US Medical Device Companies Look to Europe and Other Countries for Approval and Sales-Some Not Even Selling Here While We Over Inflate Value on Social Algorithms
The approval process too has been hit by economics. Due to the money needed to be spent for FDA approval, some companies simply don’t have the money to go through the approval process, depending on how long, trials, etc.
The approval process too has been hit by economics. Due to the money needed to be spent for FDA approval, some companies simply don’t have the money to go through the approval process, depending on how long, trials, etc. are required. Device companies in the US are finding that approvals in Europe are moving along much faster and a study looking at recalls didn’t show much difference in the rates and numbers.
One company’s quest is listed below that closed down in the US as the money needed could not be substantiated to keep going. Venture Capital investments have changed quite a bit too as we don’t seem to be seeing new wealth being created either but rather a continued re-distribution in some circumstances. With the economic changes the world is going through, investing has changed too and the opportunities and commitments have dwindled.
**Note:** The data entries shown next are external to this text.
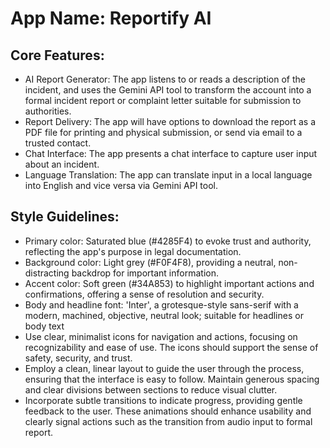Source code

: # **App Name**: Reportify AI

## Core Features:

- AI Report Generator: The app listens to or reads a description of the incident, and uses the Gemini API tool to transform the account into a formal incident report or complaint letter suitable for submission to authorities.
- Report Delivery: The app will have options to download the report as a PDF file for printing and physical submission, or send via email to a trusted contact.
- Chat Interface: The app presents a chat interface to capture user input about an incident.
- Language Translation: The app can translate input in a local language into English and vice versa via Gemini API tool.

## Style Guidelines:

- Primary color: Saturated blue (#4285F4) to evoke trust and authority, reflecting the app's purpose in legal documentation.
- Background color: Light grey (#F0F4F8), providing a neutral, non-distracting backdrop for important information.
- Accent color: Soft green (#34A853) to highlight important actions and confirmations, offering a sense of resolution and security.
- Body and headline font: 'Inter', a grotesque-style sans-serif with a modern, machined, objective, neutral look; suitable for headlines or body text
- Use clear, minimalist icons for navigation and actions, focusing on recognizability and ease of use. The icons should support the sense of safety, security, and trust.
- Employ a clean, linear layout to guide the user through the process, ensuring that the interface is easy to follow. Maintain generous spacing and clear divisions between sections to reduce visual clutter.
- Incorporate subtle transitions to indicate progress, providing gentle feedback to the user. These animations should enhance usability and clearly signal actions such as the transition from audio input to formal report.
When I look at the craziness of all the money being invested in social networks, an intangible, versus the growth of medical devices and drugs, I myself ask, what is going on? How much are those algorithms worth versus drugs and devices that stand to save lives?
We have lost out balance here in where “true” value really lies and I don’t mean to say that social networks should be canned by any means as they do have value and help quite a bit, but the scale is tipped way too far in that direction. Social networks are disruptive and to a degree some of this is good, but when you see major banks investing and rolling money on these intangibles that are not much more than algorithms and servers storing data, you do wonder where we are headed.
Banks do it because they see the value that the public and others have placed here but sadly the entire scenario it is creating hurts us in the long run. Our device companies and pharma look overseas for new life saving device clearance while we sit around and play games on Facebook and chat about things that go nowhere. Again, I’m not discounting social networks but when you bring the valuation in here it’s a big problem and would you not like to see some of this money going toward research and development instead of the next game that will soak up all your time and keep you distracted from education?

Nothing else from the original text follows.